TRY IT: Please retype the entries below word for word, passing over every picture.

EXTRACTED DATA:
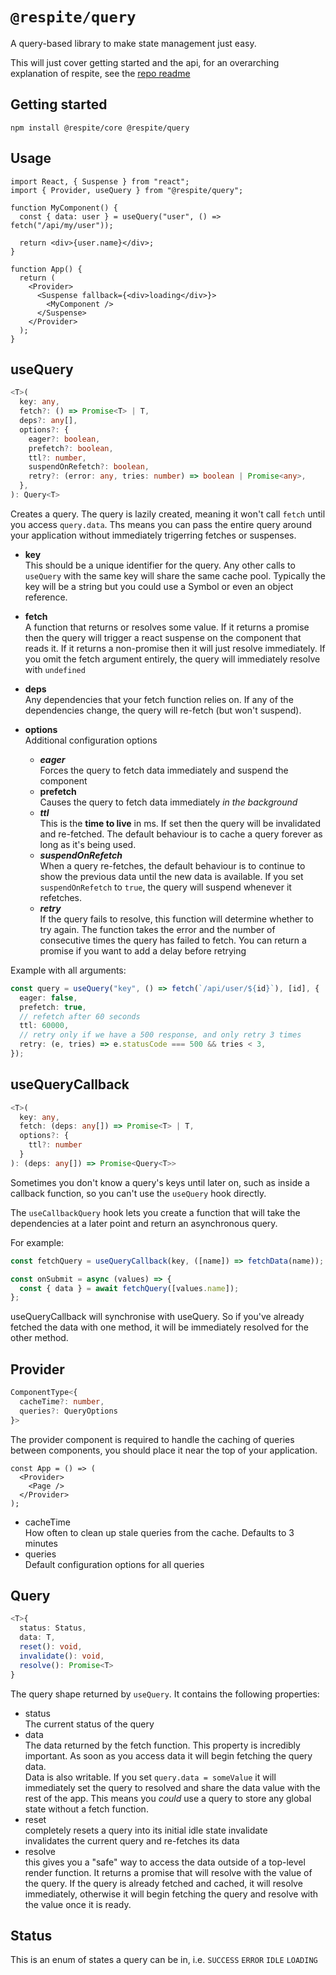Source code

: # `@respite/query`

A query-based library to make state management just easy.

This will just cover getting started and the api, for an overarching explanation of respite, see the [repo readme](https://github.com/jackmellis/respite/blob/main/README.md)

## Getting started

```
npm install @respite/core @respite/query
```

## Usage

```tsx
import React, { Suspense } from "react";
import { Provider, useQuery } from "@respite/query";

function MyComponent() {
  const { data: user } = useQuery("user", () => fetch("/api/my/user"));

  return <div>{user.name}</div>;
}

function App() {
  return (
    <Provider>
      <Suspense fallback={<div>loading</div>}>
        <MyComponent />
      </Suspense>
    </Provider>
  );
}
```

## useQuery

```ts
<T>(
  key: any,
  fetch?: () => Promise<T> | T,
  deps?: any[],
  options?: {
    eager?: boolean,
    prefetch?: boolean,
    ttl?: number,
    suspendOnRefetch?: boolean,
    retry?: (error: any, tries: number) => boolean | Promise<any>,
  },
): Query<T>
```

Creates a query. The query is lazily created, meaning it won't call `fetch` until you access `query.data`. Ths means you can pass the entire query around your application without immediately trigerring fetches or suspenses.

- **key**  
  This should be a unique identifier for the query. Any other calls to `useQuery` with the same key will share the same cache pool. Typically the key will be a string but you could use a Symbol or even an object reference.

- **fetch**  
  A function that returns or resolves some value. If it returns a promise then the query will trigger a react suspense on the component that reads it. If it returns a non-promise then it will just resolve immediately. If you omit the fetch argument entirely, the query will immediately resolve with `undefined`

- **deps**  
  Any dependencies that your fetch function relies on. If any of the dependencies change, the query will re-fetch (but won't suspend).

- **options**  
  Additional configuration options
  - **_eager_**  
    Forces the query to fetch data immediately and suspend the component
  - **prefetch**  
    Causes the query to fetch data immediately _in the background_
  - **_ttl_**  
    This is the **time to live** in ms. If set then the query will be invalidated and re-fetched. The default behaviour is to cache a query forever as long as it's being used.
  - **_suspendOnRefetch_**  
    When a query re-fetches, the default behaviour is to continue to show the previous data until the new data is available. If you set `suspendOnRefetch` to `true`, the query will suspend whenever it refetches.
  - **_retry_**  
    If the query fails to resolve, this function will determine whether to try again. The function takes the error and the number of consecutive times the query has failed to fetch. You can return a promise if you want to add a delay before retrying

Example with all arguments:

```ts
const query = useQuery("key", () => fetch(`/api/user/${id}`), [id], {
  eager: false,
  prefetch: true,
  // refetch after 60 seconds
  ttl: 60000,
  // retry only if we have a 500 response, and only retry 3 times
  retry: (e, tries) => e.statusCode === 500 && tries < 3,
});
```

## useQueryCallback

```ts
<T>(
  key: any,
  fetch: (deps: any[]) => Promise<T> | T,
  options?: {
    ttl?: number
  }
): (deps: any[]) => Promise<Query<T>>
```

Sometimes you don't know a query's keys until later on, such as inside a callback function, so you can't use the `useQuery` hook directly.

The `useCallbackQuery` hook lets you create a function that will take the dependencies at a later point and return an asynchronous query.

For example:

```ts
const fetchQuery = useQueryCallback(key, ([name]) => fetchData(name));

const onSubmit = async (values) => {
  const { data } = await fetchQuery([values.name]);
};
```

useQueryCallback will synchronise with useQuery. So if you've already fetched the data with one method, it will be immediately resolved for the other method.

## Provider

```ts
ComponentType<{
  cacheTime?: number,
  queries?: QueryOptions
}>
```

The provider component is required to handle the caching of queries between components, you should place it near the top of your application.

```tsx
const App = () => (
  <Provider>
    <Page />
  </Provider>
);
```

- cacheTime  
  How often to clean up stale queries from the cache. Defaults to 3 minutes
- queries  
  Default configuration options for all queries

## Query

```ts
<T>{
  status: Status,
  data: T,
  reset(): void,
  invalidate(): void,
  resolve(): Promise<T>
}
```

The query shape returned by `useQuery`. It contains the following properties:

- status  
  The current status of the query
- data  
  The data returned by the fetch function. This property is incredibly important. As soon as you access data it will begin fetching the query data.  
  Data is also writable. If you set `query.data = someValue` it will immediately set the query to resolved and share the data value with the rest of the app. This means you _could_ use a query to store any global state without a fetch function.
- reset  
  completely resets a query into its initial idle state
  invalidate  
  invalidates the current query and re-fetches its data
- resolve  
  this gives you a "safe" way to access the data outside of a top-level render function. It returns a promise that will resolve with the value of the query. If the query is already fetched and cached, it will resolve immediately, otherwise it will begin fetching the query and resolve with the value once it is ready.

## Status

This is an enum of states a query can be in, i.e. `SUCCESS` `ERROR` `IDLE` `LOADING`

RESPONSE BOX:
Source code

: # `@respite/query`

A query-based library to make state management just easy.

This will just cover getting started and the api, for an overarching explanation of respite, see the [repo readme](https://github.com/jackmellis/respite/blob/main/README.md)

## Getting started

```
npm install @respite/core @respite/query
```

## Usage

```tsx
import React, { Suspense } from "react";
import { Provider, useQuery } from "@respite/query";

function MyComponent() {
  const { data: user } = useQuery("user", () => fetch("/api/my/user"));

  return <div>{user.name}</div>;
}

function App() {
  return (
    <Provider>
      <Suspense fallback={<div>loading</div>}>
        <MyComponent />
      </Suspense>
    </Provider>
  );
}
```

## useQuery

```ts
<T>(
  key: any,
  fetch?: () => Promise<T> | T,
  deps?: any[],
  options?: {
    eager?: boolean,
    prefetch?: boolean,
    ttl?: number,
    suspendOnRefetch?: boolean,
    retry?: (error: any, tries: number) => boolean | Promise<any>,
  },
): Query<T>
```

Creates a query. The query is lazily created, meaning it won't call `fetch` until you access `query.data`. Ths means you can pass the entire query around your application without immediately trigerring fetches or suspenses.

- **key**  
  This should be a unique identifier for the query. Any other calls to `useQuery` with the same key will share the same cache pool. Typically the key will be a string but you could use a Symbol or even an object reference.

- **fetch**  
  A function that returns or resolves some value. If it returns a promise then the query will trigger a react suspense on the component that reads it. If it returns a non-promise then it will just resolve immediately. If you omit the fetch argument entirely, the query will immediately resolve with `undefined`

- **deps**  
  Any dependencies that your fetch function relies on. If any of the dependencies change, the query will re-fetch (but won't suspend).

- **options**  
  Additional configuration options
  - **_eager_**  
    Forces the query to fetch data immediately and suspend the component
  - **prefetch**  
    Causes the query to fetch data immediately _in the background_
  - **_ttl_**  
    This is the **time to live** in ms. If set then the query will be invalidated and re-fetched. The default behaviour is to cache a query forever as long as it's being used.
  - **_suspendOnRefetch_**  
    When a query re-fetches, the default behaviour is to continue to show the previous data until the new data is available. If you set `suspendOnRefetch` to `true`, the query will suspend whenever it refetches.
  - **_retry_**  
    If the query fails to resolve, this function will determine whether to try again. The function takes the error and the number of consecutive times the query has failed to fetch. You can return a promise if you want to add a delay before retrying

Example with all arguments:

```ts
const query = useQuery("key", () => fetch(`/api/user/${id}`), [id], {
  eager: false,
  prefetch: true,
  // refetch after 60 seconds
  ttl: 60000,
  // retry only if we have a 500 response, and only retry 3 times
  retry: (e, tries) => e.statusCode === 500 && tries < 3,
});
```

## useQueryCallback

```ts
<T>(
  key: any,
  fetch: (deps: any[]) => Promise<T> | T,
  options?: {
    ttl?: number
  }
): (deps: any[]) => Promise<Query<T>>
```

Sometimes you don't know a query's keys until later on, such as inside a callback function, so you can't use the `useQuery` hook directly.

The `useCallbackQuery` hook lets you create a function that will take the dependencies at a later point and return an asynchronous query.

For example:

```ts
const fetchQuery = useQueryCallback(key, ([name]) => fetchData(name));

const onSubmit = async (values) => {
  const { data } = await fetchQuery([values.name]);
};
```

useQueryCallback will synchronise with useQuery. So if you've already fetched the data with one method, it will be immediately resolved for the other method.

## Provider

```ts
ComponentType<{
  cacheTime?: number,
  queries?: QueryOptions
}>
```

The provider component is required to handle the caching of queries between components, you should place it near the top of your application.

```tsx
const App = () => (
  <Provider>
    <Page />
  </Provider>
);
```

- cacheTime  
  How often to clean up stale queries from the cache. Defaults to 3 minutes
- queries  
  Default configuration options for all queries

## Query

```ts
<T>{
  status: Status,
  data: T,
  reset(): void,
  invalidate(): void,
  resolve(): Promise<T>
}
```

The query shape returned by `useQuery`. It contains the following properties:

- status  
  The current status of the query
- data  
  The data returned by the fetch function. This property is incredibly important. As soon as you access data it will begin fetching the query data.  
  Data is also writable. If you set `query.data = someValue` it will immediately set the query to resolved and share the data value with the rest of the app. This means you _could_ use a query to store any global state without a fetch function.
- reset  
  completely resets a query into its initial idle state
  invalidate  
  invalidates the current query and re-fetches its data
- resolve  
  this gives you a "safe" way to access the data outside of a top-level render function. It returns a promise that will resolve with the value of the query. If the query is already fetched and cached, it will resolve immediately, otherwise it will begin fetching the query and resolve with the value once it is ready.

## Status

This is an enum of states a query can be in, i.e. `SUCCESS` `ERROR` `IDLE` `LOADING`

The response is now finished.